If you're younger than 50, yearly flu vaccination might also be a good idea, particularly if you're around other people a lot during the flu season. While vaccination is no guarantee against the flu, it's 70 to 90 percent effective in healthy young adults and tends to reduce the severity in those who do get the flu. Persons who are allergic to eggs should not be vaccinated since the vaccine contains a protein derived from eggs.
The flu vaccine ordinarily becomes available in early October but has been delayed this year due to manufacturing difficulties. This vaccine is now being administered in Athens county by the OU-COM mobile health unit, the health department and other local health providers.
HEADING OFF PNEUMONIA: With either the flu or a cold, about all you can do is persevere through the illness while trying to head off further complications. According to Dr. Marazon, one of the most serious complications of either the flu or a cold is pneumonia.
"Instead of getting better, symptoms may suddenly start to get worse, typically with a dry, hacking cough, headache, fever, aching muscles and fatigue," Dr. Marazon added. "Pneumonia can also occur on its own without prior illness."
Pneumonia, caused by either a virus or a bacteria, is an infection or inflammation of the bronchial tubes and air sacs (alveoli) of the lungs. Bacterial pneumonia must be treated with antibiotics. Drugs are also available to treat viral pneumonia, but these require further study for effectiveness.
For either kind, it's important to get early diagnosis and treatment. Dr. Marazon points to a study published in the Journal of the American Medical Association [February 9, 2000] that found that patients getting timely treatment, following management guidelines, had a lower risk of being admitted to the hospital and, if they were admitted, had shorter stays.

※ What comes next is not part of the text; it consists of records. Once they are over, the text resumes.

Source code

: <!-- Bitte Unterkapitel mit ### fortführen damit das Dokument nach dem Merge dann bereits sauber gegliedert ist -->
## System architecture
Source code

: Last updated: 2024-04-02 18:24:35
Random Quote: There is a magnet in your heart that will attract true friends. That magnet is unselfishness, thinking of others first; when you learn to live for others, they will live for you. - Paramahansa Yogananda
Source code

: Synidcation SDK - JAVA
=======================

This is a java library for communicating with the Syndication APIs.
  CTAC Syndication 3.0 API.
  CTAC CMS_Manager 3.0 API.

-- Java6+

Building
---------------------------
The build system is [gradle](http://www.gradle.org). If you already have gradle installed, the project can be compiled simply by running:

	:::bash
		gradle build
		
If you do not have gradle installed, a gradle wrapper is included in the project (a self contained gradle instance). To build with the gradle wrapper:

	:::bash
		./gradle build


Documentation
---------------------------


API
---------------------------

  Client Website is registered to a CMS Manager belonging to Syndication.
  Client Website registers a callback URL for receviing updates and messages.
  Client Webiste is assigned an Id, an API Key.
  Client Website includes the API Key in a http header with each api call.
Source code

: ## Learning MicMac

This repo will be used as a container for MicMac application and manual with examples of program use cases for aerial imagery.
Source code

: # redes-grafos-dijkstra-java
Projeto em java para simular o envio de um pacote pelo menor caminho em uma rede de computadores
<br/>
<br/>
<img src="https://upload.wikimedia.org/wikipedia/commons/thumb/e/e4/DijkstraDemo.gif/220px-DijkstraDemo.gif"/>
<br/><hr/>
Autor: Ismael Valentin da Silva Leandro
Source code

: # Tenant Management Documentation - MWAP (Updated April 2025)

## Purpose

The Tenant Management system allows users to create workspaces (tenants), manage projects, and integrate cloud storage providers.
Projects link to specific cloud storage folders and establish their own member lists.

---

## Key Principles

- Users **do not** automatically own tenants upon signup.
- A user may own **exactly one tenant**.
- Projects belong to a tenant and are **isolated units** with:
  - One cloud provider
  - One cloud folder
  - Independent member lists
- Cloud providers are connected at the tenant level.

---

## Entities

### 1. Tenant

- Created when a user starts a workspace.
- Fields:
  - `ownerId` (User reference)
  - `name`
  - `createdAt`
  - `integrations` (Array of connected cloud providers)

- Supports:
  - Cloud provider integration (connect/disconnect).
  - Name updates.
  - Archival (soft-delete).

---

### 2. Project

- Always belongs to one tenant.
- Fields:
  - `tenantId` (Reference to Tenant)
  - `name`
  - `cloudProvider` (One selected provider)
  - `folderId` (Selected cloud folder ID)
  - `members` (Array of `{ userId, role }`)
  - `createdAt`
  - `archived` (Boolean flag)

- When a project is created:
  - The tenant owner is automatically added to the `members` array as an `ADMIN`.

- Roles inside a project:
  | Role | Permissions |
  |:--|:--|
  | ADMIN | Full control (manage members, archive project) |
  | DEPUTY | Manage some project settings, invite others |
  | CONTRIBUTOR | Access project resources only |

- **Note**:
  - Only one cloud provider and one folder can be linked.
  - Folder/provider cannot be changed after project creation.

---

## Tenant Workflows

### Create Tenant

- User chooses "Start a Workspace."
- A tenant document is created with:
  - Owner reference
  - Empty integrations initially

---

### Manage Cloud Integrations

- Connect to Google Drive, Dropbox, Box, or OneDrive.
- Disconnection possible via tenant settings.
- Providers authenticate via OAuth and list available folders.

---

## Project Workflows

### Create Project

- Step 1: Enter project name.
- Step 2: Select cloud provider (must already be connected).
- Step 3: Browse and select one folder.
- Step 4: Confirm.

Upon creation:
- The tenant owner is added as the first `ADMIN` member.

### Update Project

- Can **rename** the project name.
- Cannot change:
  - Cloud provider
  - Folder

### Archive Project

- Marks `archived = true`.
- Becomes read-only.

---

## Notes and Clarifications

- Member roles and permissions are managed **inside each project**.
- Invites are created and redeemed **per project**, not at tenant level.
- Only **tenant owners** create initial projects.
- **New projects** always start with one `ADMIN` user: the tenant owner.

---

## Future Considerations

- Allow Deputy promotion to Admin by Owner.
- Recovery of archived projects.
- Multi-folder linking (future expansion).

A safe, effective vaccine is available to prevent pneumonia caused by the pneumococcal bacteria. This vaccine is recommended at least once every 10 years for persons aged 65 and older and for others who might have weakened immune systems.
If you're at all typical, you'll probably get at least one cold this winter. That's nothing to worry about, and you can head off serious problems by getting your yearly flu shot and making sure you're immunized against pneumonia.